■ Problem statement ■
Pictures aside, write every record out again word for word.

Excerpts from a dataset:
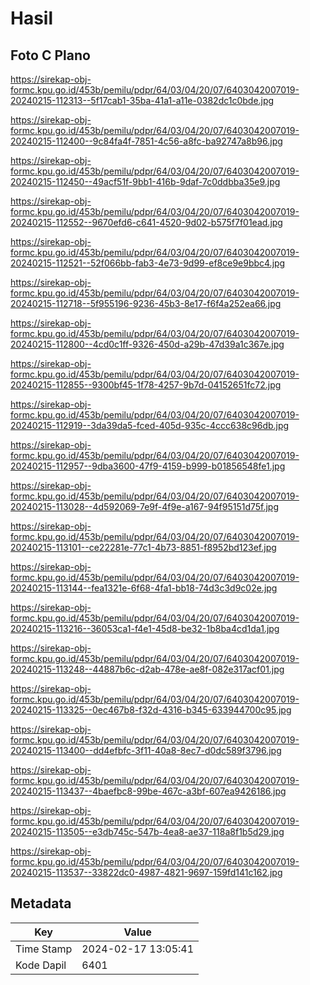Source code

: # Hasil

## Foto C Plano

https://sirekap-obj-formc.kpu.go.id/453b/pemilu/pdpr/64/03/04/20/07/6403042007019-20240215-112313--5f17cab1-35ba-41a1-a11e-0382dc1c0bde.jpg

https://sirekap-obj-formc.kpu.go.id/453b/pemilu/pdpr/64/03/04/20/07/6403042007019-20240215-112400--9c84fa4f-7851-4c56-a8fc-ba92747a8b96.jpg

https://sirekap-obj-formc.kpu.go.id/453b/pemilu/pdpr/64/03/04/20/07/6403042007019-20240215-112450--49acf51f-9bb1-416b-9daf-7c0ddbba35e9.jpg

https://sirekap-obj-formc.kpu.go.id/453b/pemilu/pdpr/64/03/04/20/07/6403042007019-20240215-112552--9670efd6-c641-4520-9d02-b575f7f01ead.jpg

https://sirekap-obj-formc.kpu.go.id/453b/pemilu/pdpr/64/03/04/20/07/6403042007019-20240215-112521--52f066bb-fab3-4e73-9d99-ef8ce9e9bbc4.jpg

https://sirekap-obj-formc.kpu.go.id/453b/pemilu/pdpr/64/03/04/20/07/6403042007019-20240215-112718--5f955196-9236-45b3-8e17-f6f4a252ea66.jpg

https://sirekap-obj-formc.kpu.go.id/453b/pemilu/pdpr/64/03/04/20/07/6403042007019-20240215-112800--4cd0c1ff-9326-450d-a29b-47d39a1c367e.jpg

https://sirekap-obj-formc.kpu.go.id/453b/pemilu/pdpr/64/03/04/20/07/6403042007019-20240215-112855--9300bf45-1f78-4257-9b7d-04152651fc72.jpg

https://sirekap-obj-formc.kpu.go.id/453b/pemilu/pdpr/64/03/04/20/07/6403042007019-20240215-112919--3da39da5-fced-405d-935c-4ccc638c96db.jpg

https://sirekap-obj-formc.kpu.go.id/453b/pemilu/pdpr/64/03/04/20/07/6403042007019-20240215-112957--9dba3600-47f9-4159-b999-b01856548fe1.jpg

https://sirekap-obj-formc.kpu.go.id/453b/pemilu/pdpr/64/03/04/20/07/6403042007019-20240215-113028--4d592069-7e9f-4f9e-a167-94f95151d75f.jpg

https://sirekap-obj-formc.kpu.go.id/453b/pemilu/pdpr/64/03/04/20/07/6403042007019-20240215-113101--ce22281e-77c1-4b73-8851-f8952bd123ef.jpg

https://sirekap-obj-formc.kpu.go.id/453b/pemilu/pdpr/64/03/04/20/07/6403042007019-20240215-113144--fea1321e-6f68-4fa1-bb18-74d3c3d9c02e.jpg

https://sirekap-obj-formc.kpu.go.id/453b/pemilu/pdpr/64/03/04/20/07/6403042007019-20240215-113216--36053ca1-f4e1-45d8-be32-1b8ba4cd1da1.jpg

https://sirekap-obj-formc.kpu.go.id/453b/pemilu/pdpr/64/03/04/20/07/6403042007019-20240215-113248--44887b6c-d2ab-478e-ae8f-082e317acf01.jpg

https://sirekap-obj-formc.kpu.go.id/453b/pemilu/pdpr/64/03/04/20/07/6403042007019-20240215-113325--0ec467b8-f32d-4316-b345-633944700c95.jpg

https://sirekap-obj-formc.kpu.go.id/453b/pemilu/pdpr/64/03/04/20/07/6403042007019-20240215-113400--dd4efbfc-3f11-40a8-8ec7-d0dc589f3796.jpg

https://sirekap-obj-formc.kpu.go.id/453b/pemilu/pdpr/64/03/04/20/07/6403042007019-20240215-113437--4baefbc8-99be-467c-a3bf-607ea9426186.jpg

https://sirekap-obj-formc.kpu.go.id/453b/pemilu/pdpr/64/03/04/20/07/6403042007019-20240215-113505--e3db745c-547b-4ea8-ae37-118a8f1b5d29.jpg

https://sirekap-obj-formc.kpu.go.id/453b/pemilu/pdpr/64/03/04/20/07/6403042007019-20240215-113537--33822dc0-4987-4821-9697-159fd141c162.jpg


## Metadata

| Key        | Value               |
| ---------- | ------------------- |
| Time Stamp | 2024-02-17 13:05:41 |
| Kode Dapil | 6401                |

■ Final answer ■
Source code

: # Hasil

## Foto C Plano

https://sirekap-obj-formc.kpu.go.id/453b/pemilu/pdpr/64/03/04/20/07/6403042007019-20240215-112313--5f17cab1-35ba-41a1-a11e-0382dc1c0bde.jpg

https://sirekap-obj-formc.kpu.go.id/453b/pemilu/pdpr/64/03/04/20/07/6403042007019-20240215-112400--9c84fa4f-7851-4c56-a8fc-ba92747a8b96.jpg

https://sirekap-obj-formc.kpu.go.id/453b/pemilu/pdpr/64/03/04/20/07/6403042007019-20240215-112450--49acf51f-9bb1-416b-9daf-7c0ddbba35e9.jpg

https://sirekap-obj-formc.kpu.go.id/453b/pemilu/pdpr/64/03/04/20/07/6403042007019-20240215-112552--9670efd6-c641-4520-9d02-b575f7f01ead.jpg

https://sirekap-obj-formc.kpu.go.id/453b/pemilu/pdpr/64/03/04/20/07/6403042007019-20240215-112521--52f066bb-fab3-4e73-9d99-ef8ce9e9bbc4.jpg

https://sirekap-obj-formc.kpu.go.id/453b/pemilu/pdpr/64/03/04/20/07/6403042007019-20240215-112718--5f955196-9236-45b3-8e17-f6f4a252ea66.jpg

https://sirekap-obj-formc.kpu.go.id/453b/pemilu/pdpr/64/03/04/20/07/6403042007019-20240215-112800--4cd0c1ff-9326-450d-a29b-47d39a1c367e.jpg

https://sirekap-obj-formc.kpu.go.id/453b/pemilu/pdpr/64/03/04/20/07/6403042007019-20240215-112855--9300bf45-1f78-4257-9b7d-04152651fc72.jpg

https://sirekap-obj-formc.kpu.go.id/453b/pemilu/pdpr/64/03/04/20/07/6403042007019-20240215-112919--3da39da5-fced-405d-935c-4ccc638c96db.jpg

https://sirekap-obj-formc.kpu.go.id/453b/pemilu/pdpr/64/03/04/20/07/6403042007019-20240215-112957--9dba3600-47f9-4159-b999-b01856548fe1.jpg

https://sirekap-obj-formc.kpu.go.id/453b/pemilu/pdpr/64/03/04/20/07/6403042007019-20240215-113028--4d592069-7e9f-4f9e-a167-94f95151d75f.jpg

https://sirekap-obj-formc.kpu.go.id/453b/pemilu/pdpr/64/03/04/20/07/6403042007019-20240215-113101--ce22281e-77c1-4b73-8851-f8952bd123ef.jpg

https://sirekap-obj-formc.kpu.go.id/453b/pemilu/pdpr/64/03/04/20/07/6403042007019-20240215-113144--fea1321e-6f68-4fa1-bb18-74d3c3d9c02e.jpg

https://sirekap-obj-formc.kpu.go.id/453b/pemilu/pdpr/64/03/04/20/07/6403042007019-20240215-113216--36053ca1-f4e1-45d8-be32-1b8ba4cd1da1.jpg

https://sirekap-obj-formc.kpu.go.id/453b/pemilu/pdpr/64/03/04/20/07/6403042007019-20240215-113248--44887b6c-d2ab-478e-ae8f-082e317acf01.jpg

https://sirekap-obj-formc.kpu.go.id/453b/pemilu/pdpr/64/03/04/20/07/6403042007019-20240215-113325--0ec467b8-f32d-4316-b345-633944700c95.jpg

https://sirekap-obj-formc.kpu.go.id/453b/pemilu/pdpr/64/03/04/20/07/6403042007019-20240215-113400--dd4efbfc-3f11-40a8-8ec7-d0dc589f3796.jpg

https://sirekap-obj-formc.kpu.go.id/453b/pemilu/pdpr/64/03/04/20/07/6403042007019-20240215-113437--4baefbc8-99be-467c-a3bf-607ea9426186.jpg

https://sirekap-obj-formc.kpu.go.id/453b/pemilu/pdpr/64/03/04/20/07/6403042007019-20240215-113505--e3db745c-547b-4ea8-ae37-118a8f1b5d29.jpg

https://sirekap-obj-formc.kpu.go.id/453b/pemilu/pdpr/64/03/04/20/07/6403042007019-20240215-113537--33822dc0-4987-4821-9697-159fd141c162.jpg


## Metadata

| Key        | Value               |
| ---------- | ------------------- |
| Time Stamp | 2024-02-17 13:05:41 |
| Kode Dapil | 6401                |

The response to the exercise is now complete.